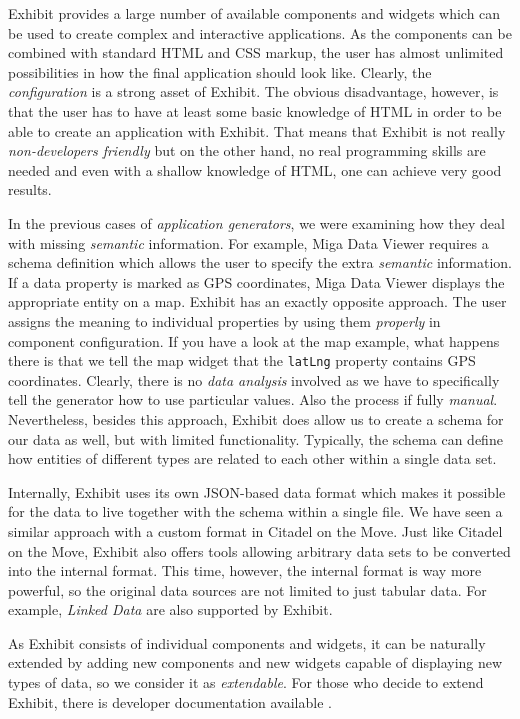 Exhibit provides a large number of available components and widgets which can be used to create complex and interactive applications. As the components can be combined with standard HTML and CSS markup, the user has almost unlimited possibilities in how the final application should look like. Clearly, the \emph{configuration} is a strong asset of Exhibit. The obvious disadvantage, however, is that the user has to have at least some basic knowledge of HTML in order to be able to create an application with Exhibit. That means that Exhibit is not really \emph{non-developers friendly} but on the other hand, no real programming skills are needed and even with a shallow knowledge of HTML, one can achieve very good results.

In the previous cases of \emph{application generators}, we were examining how they deal with missing \emph{semantic} information. For example, Miga Data Viewer requires a schema definition which allows the user to specify the extra \emph{semantic} information. If a data property is marked as GPS coordinates, Miga Data Viewer displays the appropriate entity on a map. Exhibit has an exactly opposite approach. The user assigns the meaning to individual properties by using them \emph{properly} in component configuration. If you have a look at the map example, what happens there is that we tell the map widget that the \texttt{latLng} property contains GPS coordinates. Clearly, there is no \emph{data analysis} involved as we have to specifically tell the generator how to use particular values. Also the process if fully \emph{manual}. Nevertheless, besides this approach, Exhibit does allow us to create a schema for our data as well, but with limited functionality. Typically, the schema can define how entities of different types are related to each other within a single data set.

Internally, Exhibit uses its own JSON-based data format which makes it possible for the data to live together with the schema within a single file. We have seen a similar approach with a custom format in Citadel on the Move. Just like Citadel on the Move, Exhibit also offers tools allowing arbitrary data sets to be converted into the internal format. This time, however, the internal format is way more powerful, so the original data sources are not limited to just tabular data. For example, \emph{Linked Data} are also supported by Exhibit.

As Exhibit consists of individual components and widgets, it can be naturally extended by adding new components and new widgets capable of displaying new types of data, so we consider it as \emph{extendable}. For those who decide to extend Exhibit, there is developer documentation available \cite{exhibit_documentation}.

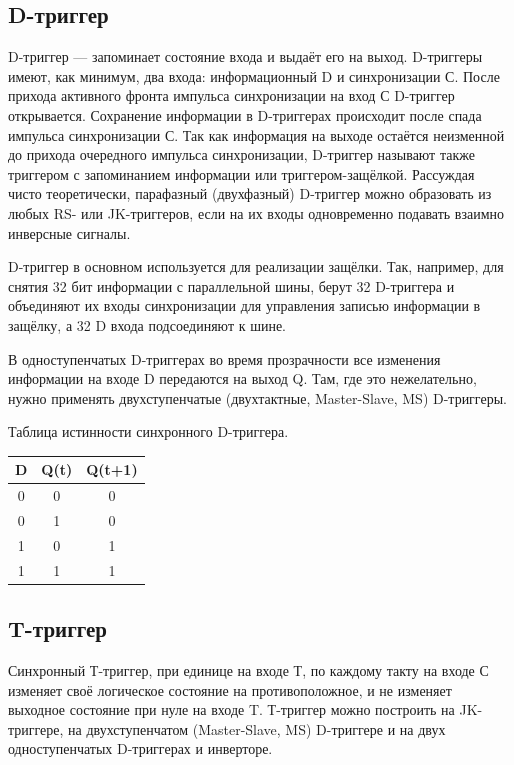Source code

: \documentclass[unicode, 12pt, a4paper, oneside]{article}
\begin{document}
\subsection*{D-триггер}

D-триггер — запоминает состояние входа и выдаёт его на выход. D-триггеры имеют, как минимум, два входа: информационный D и синхронизации С. После прихода активного фронта импульса синхронизации на вход С D-триггер открывается. Сохранение информации в D-триггерах происходит после спада импульса синхронизации С. Так как информация на выходе остаётся неизменной до прихода очередного импульса синхронизации, D-триггер называют также триггером с запоминанием информации или триггером-защёлкой. Рассуждая чисто теоретически, парафазный (двухфазный) D-триггер можно образовать из любых RS- или JK-триггеров, если на их входы одновременно подавать взаимно инверсные сигналы.

D-триггер в основном используется для реализации защёлки. Так, например, для снятия 32 бит информации с параллельной шины, берут 32 D-триггера и объединяют их входы синхронизации для управления записью информации в защёлку, а 32 D входа подсоединяют к шине.

В одноступенчатых D-триггерах во время прозрачности все изменения информации на входе D передаются на выход Q. Там, где это нежелательно, нужно применять двухступенчатые (двухтактные, Master-Slave, MS) D-триггеры.

Таблица истинности синхронного D-триггера.

\begin{tabular}{|c|c|c|}
\hline	D	& Q(t)	& Q(t+1)	\\
\hline	0	& 0		& 0			\\
\hline	0	& 1		& 0			\\
\hline	1	& 0		& 1			\\
\hline	1	& 1		& 1			\\
\hline
\end{tabular}

\subsection*{T-триггер}

Синхронный Т-триггер, при единице на входе Т, по каждому такту на входе С изменяет своё логическое состояние на противоположное, и не изменяет выходное состояние при нуле на входе T. Т-триггер можно построить на JK-триггере, на двухступенчатом (Master-Slave, MS) D-триггере и на двух одноступенчатых D-триггерах и инверторе.
\end{document}
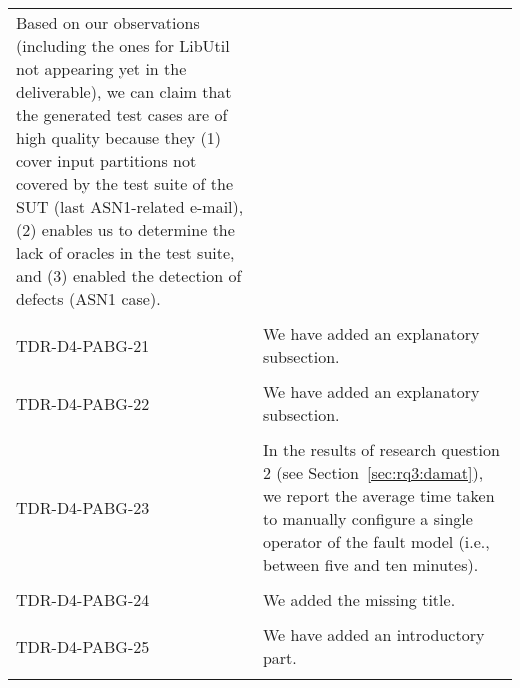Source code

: \begin{longtable}{|p{2cm}|p{12cm}|@{}}
\begin{minipage}{12cm}
Based on our observations (including the ones for LibUtil not appearing yet in the deliverable), we can claim that the generated test cases are of high quality because they (1) cover input partitions not covered by the test suite of the SUT (last ASN1-related e-mail), (2) enables us to determine  the lack of oracles in the test suite, and (3) enabled the detection of defects (ASN1 case).
\end{minipage}\\
\\
\hline
TDR-D4-PABG-21&
\begin{minipage}{12cm}
We have added an explanatory subsection.
\end{minipage}\\
\\
\hline
TDR-D4-PABG-22&
\begin{minipage}{12cm}
We have added an explanatory subsection.
\end{minipage}\\
\\
\hline
TDR-D4-PABG-23&
\begin{minipage}{12cm}
In the results of research question 2 (see Section~\ref{sec:rq3:damat}), we report the average time taken to manually configure a single operator of the fault model (i.e., between five and ten minutes).
\end{minipage}\\
\\
\hline
TDR-D4-PABG-24&
\begin{minipage}{12cm}
We added the missing title.
\end{minipage}\\
\\
\hline
TDR-D4-PABG-25&
\begin{minipage}{12cm}
We have added an introductory part.
\end{minipage}\\
\\
\hline
\end{longtable}
\normalsize

\clearpage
•••••
Using the listing, filter for "Slave" and return the matching lines.

В одноступенчатых D-триггерах во время прозрачности все изменения информации на входе D передаются на выход Q. Там, где это нежелательно, нужно применять двухступенчатые (двухтактные, Master-Slave, MS) D-триггеры.
Синхронный Т-триггер, при единице на входе Т, по каждому такту на входе С изменяет своё логическое состояние на противоположное, и не изменяет выходное состояние при нуле на входе T. Т-триггер можно построить на JK-триггере, на двухступенчатом (Master-Slave, MS) D-триггере и на двух одноступенчатых D-триггерах и инверторе.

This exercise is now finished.